Таким образом, Чаплин применил звук в «Новых временах» по-прежнему в ограниченных функциях. Он продолжал отказываться от диалога, и на это у него были свои причины, на которые он неоднократно указывал сам. В интервью, опубликованном незадолго до премьеры фильма в популярном журнале «Интерсине», он, в частности, заметил:

— Пока я остаюсь в своем амплуа, я не могу говорить. Если бы я начал говорить, моя походка должна была бы совершенно измениться. С первым моим словом мой обычный облик перестанет быть той обобщающей фигурой— воплощением радости и невзгод, — которая так понятна зрителям всего мира как в Америке, так и в Европе или где-нибудь в Эфиопии… Я просто не могу говорить в своей обычной роли. Это убило бы мою двадцатилетнюю работу над образом… Если я захочу играть «говорящую» роль, то созданный мною образ придется изменить.

Действительно, поскольку образ Чарли был в значительной степени условным и стилизованным, Чаплин не мог заговорить в нем естественно и нестилизованно. Он мог петь на каком-нибудь несуществующем, условном языке, и потому-то был выдуман трюк с потерянными манжетами.

Вынужденная немота персонажей картины приводила художника к некоторым существенным кинематографическим ограничениям, в частности к почти полному отказу от крупных планов, которые раньше столь мастерски использовались для комического или драматического акцента. На экранах уже несколько лет совершенно не появлялись немые фильмы, и зрители при виде говорившего человека привыкли также слышать его. Лишь на общих планах, которые показывают действующих лиц во весь рост, не так были заметны движения рта и отсутствие звучащего слова не создавало представления о какой-то досадной технической неисправности.

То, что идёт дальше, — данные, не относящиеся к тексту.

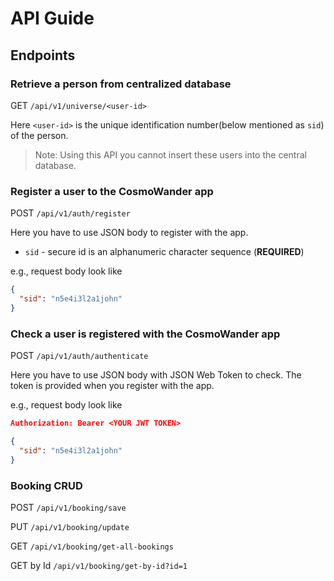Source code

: # API Guide

## Endpoints
### Retrieve a person from centralized database
GET `/api/v1/universe/<user-id>`

Here `<user-id>` is the unique identification number(below mentioned as `sid`) of the person.

> Note:
> Using this API you cannot insert these users into the central database.

### Register a user to the CosmoWander app
POST `/api/v1/auth/register`

Here you have to use JSON body to register with the app.

* `sid` - secure id is an alphanumeric character sequence (**REQUIRED**)

e.g., request body look like
```json
{
  "sid": "n5e4i3l2a1john"
}
```
### Check a user is registered with the CosmoWander app
POST `/api/v1/auth/authenticate`

Here you have to use JSON body with JSON Web Token to check. The token is provided when you register with the app.

e.g., request body look like
```json
Authorization: Bearer <YOUR JWT TOKEN>

{
  "sid": "n5e4i3l2a1john"
}
```
### Booking CRUD

POST `/api/v1/booking/save`

PUT `/api/v1/booking/update`

GET `/api/v1/booking/get-all-bookings`

GET by Id `/api/v1/booking/get-by-id?id=1`
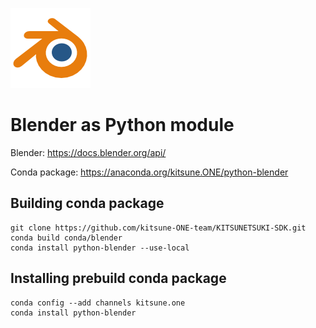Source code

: ![logo](blender_icon_128x128.png)

Blender as Python module
========================

Blender: https://docs.blender.org/api/

Conda package: https://anaconda.org/kitsune.ONE/python-blender


Building conda package
----------------------

```
git clone https://github.com/kitsune-ONE-team/KITSUNETSUKI-SDK.git
conda build conda/blender
conda install python-blender --use-local
```


Installing prebuild conda package
---------------------------------

```
conda config --add channels kitsune.one
conda install python-blender
```
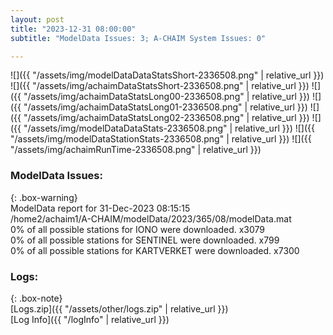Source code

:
 ```yaml
---
layout: post
title: "2023-12-31 08:00:00"
subtitle: "ModelData Issues: 3; A-CHAIM System Issues: 0"

---
```


![]({{ "/assets/img/modelDataDataStatsShort-2336508.png" | relative_url }})
![]({{ "/assets/img/achaimDataStatsShort-2336508.png" | relative_url }})
![]({{ "/assets/img/achaimDataStatsLong00-2336508.png" | relative_url }})
![]({{ "/assets/img/achaimDataStatsLong01-2336508.png" | relative_url }})
![]({{ "/assets/img/achaimDataStatsLong02-2336508.png" | relative_url }})
![]({{ "/assets/img/modelDataDataStats-2336508.png" | relative_url }})
![]({{ "/assets/img/modelDataStationStats-2336508.png" | relative_url }})
![]({{ "/assets/img/achaimRunTime-2336508.png" | relative_url }})


### ModelData Issues:  
  
{: .box-warning}  
 ModelData report for 31-Dec-2023 08:15:15   
 /home2/achaim1/A-CHAIM/modelData/2023/365/08/modelData.mat   
 0% of all possible stations for IONO were downloaded. x3079   
 0% of all possible stations for SENTINEL were downloaded. x799   
 0% of all possible stations for KARTVERKET were downloaded. x7300   
  


### Logs:  
  
{: .box-note}  
[Logs.zip]({{ "/assets/other/logs.zip" | relative_url }})  
[Log Info]({{ "/logInfo" | relative_url }})  

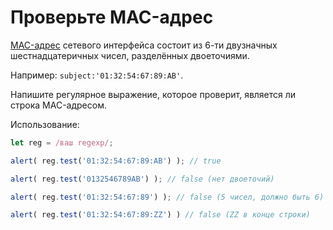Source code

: # Проверьте MAC-адрес

[MAC-адрес](https://ru.wikipedia.org/wiki/MAC_address) сетевого интерфейса состоит из 6-ти двузначных шестнадцатеричных чисел, разделённых двоеточиями.

Например: `subject:'01:32:54:67:89:AB'`.

Напишите регулярное выражение, которое проверит, является ли строка MAC-адресом.

Использование:
```js
let reg = /ваш regexp/;

alert( reg.test('01:32:54:67:89:AB') ); // true

alert( reg.test('0132546789AB') ); // false (нет двоеточий)

alert( reg.test('01:32:54:67:89') ); // false (5 чисел, должно быть 6)

alert( reg.test('01:32:54:67:89:ZZ') ) // false (ZZ в конце строки)
```
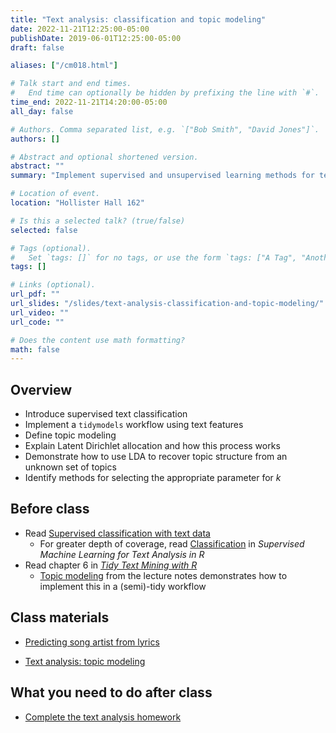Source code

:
 ```yaml
---
title: "Text analysis: classification and topic modeling"
date: 2022-11-21T12:25:00-05:00
publishDate: 2019-06-01T12:25:00-05:00
draft: false

aliases: ["/cm018.html"]

# Talk start and end times.
#   End time can optionally be hidden by prefixing the line with `#`.
time_end: 2022-11-21T14:20:00-05:00
all_day: false

# Authors. Comma separated list, e.g. `["Bob Smith", "David Jones"]`.
authors: []

# Abstract and optional shortened version.
abstract: ""
summary: "Implement supervised and unsupervised learning methods for text data."

# Location of event.
location: "Hollister Hall 162"

# Is this a selected talk? (true/false)
selected: false

# Tags (optional).
#   Set `tags: []` for no tags, or use the form `tags: ["A Tag", "Another Tag"]` for one or more tags.
tags: []

# Links (optional).
url_pdf: ""
url_slides: "/slides/text-analysis-classification-and-topic-modeling/"
url_video: ""
url_code: ""

# Does the content use math formatting?
math: false
---
```




## Overview

* Introduce supervised text classification
* Implement a `tidymodels` workflow using text features
* Define topic modeling
* Explain Latent Dirichlet allocation and how this process works
* Demonstrate how to use LDA to recover topic structure from an unknown set of topics
* Identify methods for selecting the appropriate parameter for $k$

## Before class

- Read [Supervised classification with text data](/notes/supervised-text-classification/)
    - For greater depth of coverage, read [Classification](https://smltar.com/mlclassification.html) in *Supervised Machine Learning for Text Analysis in R*
- Read chapter 6 in [*Tidy Text Mining with R*](http://tidytextmining.com/)
    - [Topic modeling](/notes/topic-modeling/) from the lecture notes demonstrates how to implement this in a (semi)-tidy workflow

## Class materials

- [Predicting song artist from lyrics](/notes/predicting-song-artist/)
* [Text analysis: topic modeling](/notes/topic-modeling/)

## What you need to do after class

* [Complete the text analysis homework](/homework/text-analysis/)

Подобного рода ограничения неизбежно делали «Новые времена» картиной несколько «старомодной» (этим можно частично объяснить сравнительно небольшой ее кассовый успех в Америке). Сама жизнь диктовала Чаплину необходимость отказаться от своей постоянной маски. К этому же, впрочем, толкало художника и развитие генеральной линии его творчества, — социальное и психологическое углубление создаваемого им образа. «Новые времена» показали, что маска Чарли начинала стеснять артиста. Не случайно он здесь уже реже появляется во всех атрибутах прежнего облика: ботинки не так огромны, как раньше, а допотопный куцый пиджачок часто заменяет вполне современный комбинезон рабочего.

Но прежде чем окончательно расстаться с Чарли, артист предстанет в последний раз в этом образе в фильме «Великий диктатор». И здесь он заговорит. Заговорит, чтобы призвать людей к борьбе.